The argument is that saturated fat is good for you after all. For most, LDL is a nightmare as we age, eating saturated fat in large quantities. Seed oil is a much better alternative.

Steak vs a homemade vegetable stir-fry, you are better off with the vegetable oil. It is not just a choice of highly processed foods.

Well, that might very well depend upon whether seed oils are consumed in large quantities also…..a nuance that I suspect is oftentimes absent on AI overviews.

Even a relatively “low” fat diet can contain oodles of dietary fat….saturated or otherwise….if the total daily energy intake is high enough to build and maintain an overfat body. A nuance that tend to be ignored by folk who want to claim “a low fat diet made me fat”.

Conversely, if routine daily energy intake is low, a perceived high fat diet may not contain that that much fat at all in absolute terms ……something dedemonstrated by the so called French Paradox.

Makes little difference with strong genetic predisposition to ASCVD, but there you go…

A point well made. The body is quite able to deal with small and infrequent problems, that’s what the immune system is for. But food tends to be habit forming and we need to reduce bad habits.

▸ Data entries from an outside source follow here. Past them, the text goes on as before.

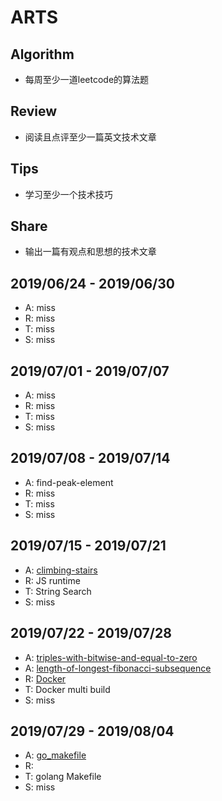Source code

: # ARTS

## Algorithm

- 每周至少一道leetcode的算法题

## Review

- 阅读且点评至少一篇英文技术文章

## Tips

- 学习至少一个技术技巧

## Share

- 输出一篇有观点和思想的技术文章

## 2019/06/24 - 2019/06/30

- A: miss
- R: miss
- T: miss
- S: miss

## 2019/07/01 - 2019/07/07

- A: miss
- R: miss
- T: miss
- S: miss

## 2019/07/08 - 2019/07/14

- A: find-peak-element
- R: miss
- T: miss
- S: miss

## 2019/07/15 - 2019/07/21

- A: [climbing-stairs](https://leetcode-cn.com/problems/climbing-stairs/submissions/)
- R: JS runtime
- T: String Search
- S: miss

## 2019/07/22 - 2019/07/28

- A: [triples-with-bitwise-and-equal-to-zero](https://leetcode-cn.com/problems/triples-with-bitwise-and-equal-to-zero/)
- A: [length-of-longest-fibonacci-subsequence](https://leetcode-cn.com/problems/length-of-longest-fibonacci-subsequence/submissions/)
- R: [Docker](https://towardsdatascience.com/learn-enough-docker-to-be-useful-b7ba70caeb4b)
- T: Docker multi build
- S: miss

## 2019/07/29 - 2019/08/04

- A: [go_makefile](https://sohlich.github.io/post/go_makefile/)
- R: 
- T: golang Makefile
- S: miss

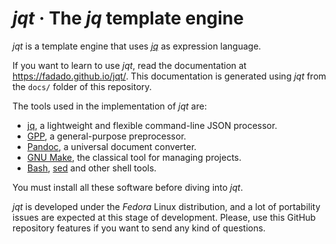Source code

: # _jqt_ · The _jq_ template engine

_jqt_ is a template engine that uses [_jq_](https://stedolan.github.io/jq/) as expression language.

If you want to learn to use _jqt_, read the documentation at
<https://fadado.github.io/jqt/>. This documentation is generated using _jqt_ from the `docs/`
folder of this repository.

The tools used in the implementation of _jqt_ are:

* [jq](https://stedolan.github.io/jq/), a lightweight and flexible command-line JSON processor.
* [GPP](https://logological.org/gpp), a general-purpose preprocessor.
* [Pandoc](http://pandoc.org/), a universal document converter.
* [GNU Make](https://www.gnu.org/software/make/), the classical tool for managing projects.
* [Bash](https://www.gnu.org/software/bash/), [sed](https://www.gnu.org/software/sed/) and other shell tools.

You must install all these software before diving into _jqt_.

_jqt_ is developed under the _Fedora_ Linux distribution, and a lot of
portability issues are expected at this stage of development. Please, use this
GitHub repository features if you want to send any kind of questions.


<!--
vim:ts=4:sw=4:ai:et:fileencoding=utf8:syntax=markdown
-->
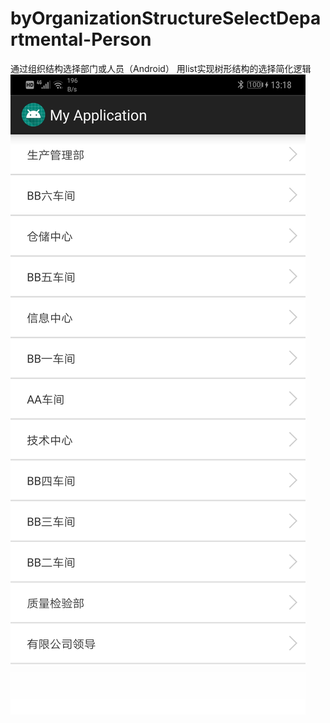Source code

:# byOrganizationStructureSelectDepartmental-Person
通过组织结构选择部门或人员（Android）
用list实现树形结构的选择简化逻辑
![Image text](https://github.com/com-gzxijiu-store/byOrganizationStructureSelectDepartmental-Person/blob/master/img/img.jpg)
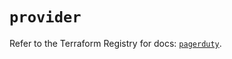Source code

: # `provider`

Refer to the Terraform Registry for docs: [`pagerduty`](https://registry.terraform.io/providers/pagerduty/pagerduty/3.19.2/docs).
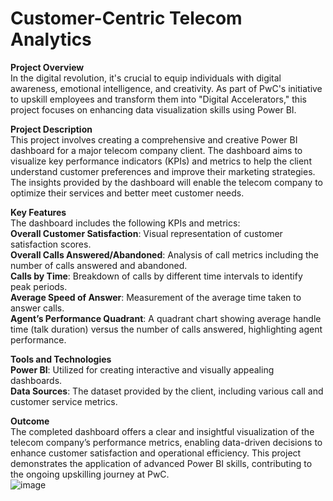 # Customer-Centric Telecom Analytics
**Project Overview**<br>
In the digital revolution, it's crucial to equip individuals with digital awareness, emotional intelligence, and creativity. As part of PwC's initiative to upskill employees and transform them into "Digital Accelerators," this project focuses on enhancing data visualization skills using Power BI.

**Project Description**<br>
This project involves creating a comprehensive and creative Power BI dashboard for a major telecom company client. The dashboard aims to visualize key performance indicators (KPIs) and metrics to help the client understand customer preferences and improve their marketing strategies. The insights provided by the dashboard will enable the telecom company to optimize their services and better meet customer needs.

**Key Features**<br>
The dashboard includes the following KPIs and metrics:<br>
**Overall Customer Satisfaction**: Visual representation of customer satisfaction scores.<br>
**Overall Calls Answered/Abandoned**: Analysis of call metrics including the number of calls answered and abandoned.<br>
**Calls by Time**: Breakdown of calls by different time intervals to identify peak periods.<br>
**Average Speed of Answer**: Measurement of the average time taken to answer calls.<br>
**Agent’s Performance Quadrant**: A quadrant chart showing average handle time (talk duration) versus the number of calls answered, highlighting agent performance.<br>

**Tools and Technologies**<br>
**Power BI**: Utilized for creating interactive and visually appealing dashboards.<br>
**Data Sources**: The dataset provided by the client, including various call and customer service metrics.<br>

**Outcome**<br>
The completed dashboard offers a clear and insightful visualization of the telecom company’s performance metrics, enabling data-driven decisions to enhance customer satisfaction and operational efficiency. This project demonstrates the application of advanced Power BI skills, contributing to the ongoing upskilling journey at PwC.<br>
![image](https://github.com/NikitaPPatil/Telecom-Marketing-KPI-Dashboard/blob/main/Call_Trends.JPG)
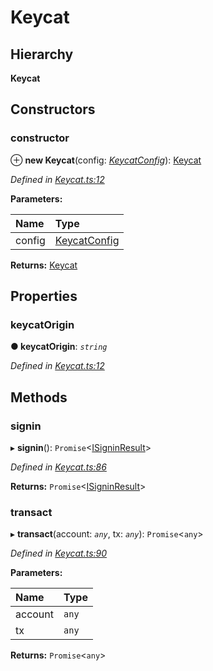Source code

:# Keycat

## Hierarchy

**Keycat**

## Constructors

### constructor <a id="constructor"></a>

⊕ **new Keycat**\(config: [_KeycatConfig_](../_keycat_interfaces_/_keycat_interfaces_.keycatconfig.md)\): [Keycat](_keycat_.keycat.md)

_Defined in_ [_Keycat.ts:12_](https://github.com/EOSDAQ/keycatjs/blob/3140cad/src/Keycat.ts#L12)

**Parameters:**

| Name | Type |
| :--- | :--- |
| config | [KeycatConfig](../_keycat_interfaces_/_keycat_interfaces_.keycatconfig.md) |

**Returns:** [Keycat](_keycat_.keycat.md)

## Properties

### keycatOrigin <a id="keycatorigin"></a>

**● keycatOrigin**: _`string`_

_Defined in_ [_Keycat.ts:12_](https://github.com/EOSDAQ/keycatjs/blob/3140cad/src/Keycat.ts#L12)

## Methods

### signin <a id="signin"></a>

▸ **signin**\(\): `Promise`&lt;[ISigninResult](_keycat_.isigninresult.md)&gt;

_Defined in_ [_Keycat.ts:86_](https://github.com/EOSDAQ/keycatjs/blob/3140cad/src/Keycat.ts#L86)

**Returns:** `Promise`&lt;[ISigninResult](_keycat_.isigninresult.md)&gt;

### transact <a id="transact"></a>

▸ **transact**\(account: _`any`_, tx: _`any`_\): `Promise`&lt;`any`&gt;

_Defined in_ [_Keycat.ts:90_](https://github.com/EOSDAQ/keycatjs/blob/3140cad/src/Keycat.ts#L90)

**Parameters:**

| Name | Type |
| :--- | :--- |
| account | `any` |
| tx | `any` |

**Returns:** `Promise`&lt;`any`&gt;

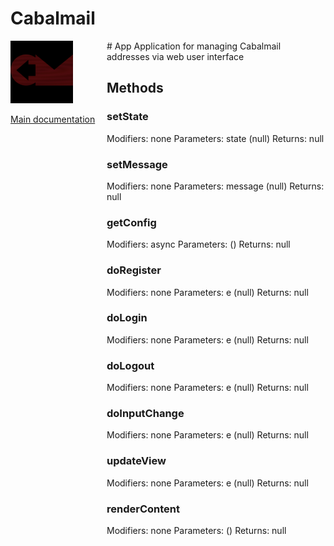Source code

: # Cabalmail
<div style="width: 10em; float:left; height: 100%; padding-right: 1em;"><img src="/docs/logo.png" width="100" />
<p><a href="/README.md">Main documentation</a></p>
</div><div style="padding-left: 11em;">
# App
Application for managing Cabalmail addresses via web user interface

## Methods
### setState
Modifiers: none
Parameters: state (null)
Returns: null

### setMessage
Modifiers: none
Parameters: message (null)
Returns: null

### getConfig
Modifiers: async
Parameters:  ()
Returns: null

### doRegister
Modifiers: none
Parameters: e (null)
Returns: null

### doLogin
Modifiers: none
Parameters: e (null)
Returns: null

### doLogout
Modifiers: none
Parameters: e (null)
Returns: null

### doInputChange
Modifiers: none
Parameters: e (null)
Returns: null

### updateView
Modifiers: none
Parameters: e (null)
Returns: null

### renderContent
Modifiers: none
Parameters:  ()
Returns: null

</div>
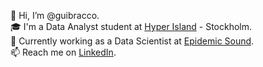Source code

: 👋 Hi, I’m @guibracco.  
🎓 I'm a Data Analyst student at [Hyper Island](https://github.com/hyperisland) - Stockholm.  
💼 Currently working as a Data Scientist at [Epidemic Sound](https://github.com/epidemicsound).  
📫 Reach me on [LinkedIn](https://linkedin.com/in/guibracco).
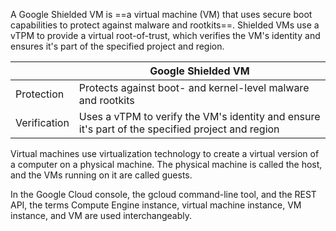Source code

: 
A Google Shielded VM is ==a virtual machine (VM) that uses secure boot capabilities to protect against malware and rootkits==. Shielded VMs use a vTPM to provide a virtual root-of-trust, which verifies the VM's identity and ensures it's part of the specified project and region. 

||Google Shielded VM|
|---|---|
|Protection|Protects against boot- and kernel-level malware and rootkits|
|Verification|Uses a vTPM to verify the VM's identity and ensure it's part of the specified project and region|

Virtual machines use virtualization technology to create a virtual version of a computer on a physical machine. The physical machine is called the host, and the VMs running on it are called guests. 

In the Google Cloud console, the gcloud command-line tool, and the REST API, the terms Compute Engine instance, virtual machine instance, VM instance, and VM are used interchangeably.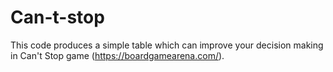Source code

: # Can-t-stop
This code produces a simple table which can improve your decision making in Can't Stop game (https://boardgamearena.com/).
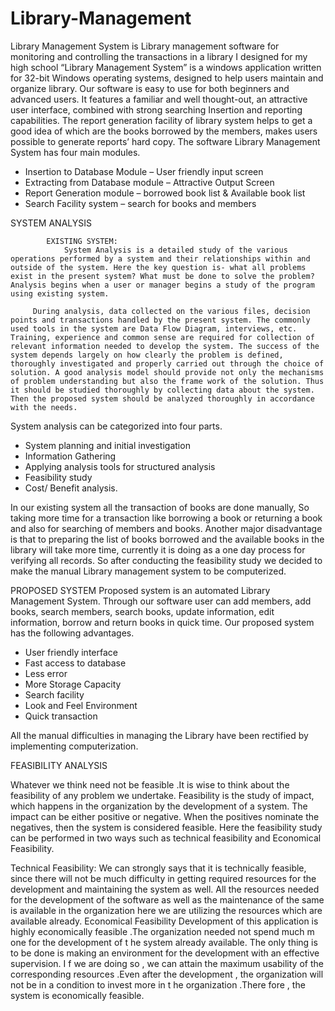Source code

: # Library-Management
 Library Management System is Library management software for monitoring and controlling the transactions in a library I designed for my high school
           “Library Management System” is a windows application written for 32-bit Windows operating systems, designed to help users maintain and organize library. Our software is easy to use for both beginners and advanced users. It features a familiar and well thought-out, an attractive user interface, combined with strong searching Insertion and reporting capabilities. The report generation facility of library system helps to get a good idea of which are the books borrowed by the members, makes users possible to generate reports’ hard copy.
The software Library Management System has four main modules.

<ul>
<li>Insertion to Database Module – User friendly input screen</li>
	<li>Extracting from Database module – Attractive Output Screen</li>
	<li>Report Generation module – borrowed book list & Available book list</li>
	<li>Search Facility system – search for books and members </li>
 </ul>
SYSTEM ANALYSIS

            EXISTING SYSTEM:
                System Analysis is a detailed study of the various operations performed by a system and their relationships within and outside of the system. Here the key question is- what all problems exist in the present system? What must be done to solve the problem? Analysis begins when a user or manager begins a study of the program using existing system.

         During analysis, data collected on the various files, decision points and transactions handled by the present system. The commonly used tools in the system are Data Flow Diagram, interviews, etc. Training, experience and common sense are required for collection of relevant information needed to develop the system. The success of the system depends largely on how clearly the problem is defined, thoroughly investigated and properly carried out through the choice of solution. A good analysis model should provide not only the mechanisms of problem understanding but also the frame work of the solution. Thus it should be studied thoroughly by collecting data about the system. Then the proposed system should be analyzed thoroughly in accordance with the needs.
System analysis can be categorized into four parts.
<ul>
<li>	System planning and initial investigation </li>
<li>	Information Gathering</li>
<li>	Applying analysis tools for structured analysis</li>
<li>	Feasibility study</li>
<li>	Cost/ Benefit analysis.</li>
  </ul>
  
In our existing system all the transaction of books are done manually, So taking more time for a transaction like borrowing a book or returning a book and also for searching of members and books. Another major disadvantage is that to preparing the list of books borrowed and the available books in the library will take more time, currently it is doing as a one day process for verifying all records. So after conducting the feasibility study we decided to make the manual Library management system to be computerized.

PROPOSED SYSTEM
	Proposed system is an automated Library Management System. Through our software user can add members, add books, search members, search books, update information, edit information, borrow and return books in quick time. Our proposed system has the following advantages.
	<ul>
<li>	User friendly interface	</li>
<li>	Fast access to database	</li>
<li>	Less error	</li>
<li>	More Storage Capacity	</li>
<li>	Search facility	</li>
<li>	Look and Feel Environment	</li>
<li>	Quick transaction	</li></ul>
All the manual difficulties in managing the Library have been rectified by implementing computerization.




FEASIBILITY ANALYSIS

 Whatever we think need not be feasible .It is wise to think about the feasibility of any problem we undertake. Feasibility is the study of impact, which happens in the organization by the development of a system. The impact can be either positive or negative. When the positives nominate the negatives, then the system is considered feasible. Here the feasibility study can be performed in two ways such as technical feasibility and Economical Feasibility. 

Technical Feasibility:
      We can strongly says that it is technically feasible, since there will not be much difficulty in getting required resources for the development and maintaining the system as well. All the resources needed for the development of the software as well as the maintenance of the same is available in the organization here we are utilizing the resources which are available already.
Economical Feasibility 
     Development of this application is highly economically feasible .The organization needed not spend much m one for the development of t he system already available. The only thing is to be done is making an environment for the development with an effective supervision. I f we are doing so , we can attain the maximum usability of the corresponding resources .Even after the development , the organization will not be in a condition to invest more in t he organization .There fore , the system is economically feasible. 
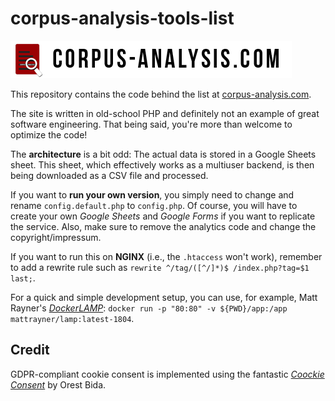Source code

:# corpus-analysis-tools-list

![corpus-analysis.com](https://github.com/IngoKl/corpus-analysis-tools-list/blob/master/img/corpus-analysis.com.png)

This repository contains the code behind the list at [corpus-analysis.com](https://corpus-analysis.com).

The site is written in old-school PHP and definitely not an example of great software engineering. That being said, you're more than welcome to optimize the code!

The **architecture** is a bit odd:
The actual data is stored in a Google Sheets sheet. This sheet, which effectively works as a multiuser backend, is then being downloaded as a CSV file and processed.

If you want to **run your own version**, you simply need to change and rename `config.default.php` to `config.php`. Of course, you will have to create your own *Google Sheets* and *Google Forms* if you want to replicate the service. Also, make sure to remove the analytics code and change the copyright/impressum.

If you want to run this on **NGINX** (i.e., the `.htaccess` won't work), remember to add a rewrite rule such as `rewrite ^/tag/([^/]*)$ /index.php?tag=$1 last;`.

For a quick and simple development setup, you can use, for example, Matt Rayner's [*DockerLAMP*](https://hub.docker.com/r/mattrayner/lamp/#!): `docker run -p "80:80" -v ${PWD}/app:/app mattrayner/lamp:latest-1804`.

## Credit

GDPR-compliant cookie consent is implemented using the fantastic [*Coockie Consent*](https://github.com/orestbida/cookieconsent) by Orest Bida.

Not all vegetable oils are seed oils. Olive, avocado, and coconut oils are fine. The oils to avoid are the ones that rely on high temperature and chemicals to extract the oil from the vegetable, most if not all vegetable seeds. As VeeEnn points out, once in a while is OK.

The Captain

The point being, even a “simple processing” off food changes its dietary profile. Carrots all of a sudden have more calories available.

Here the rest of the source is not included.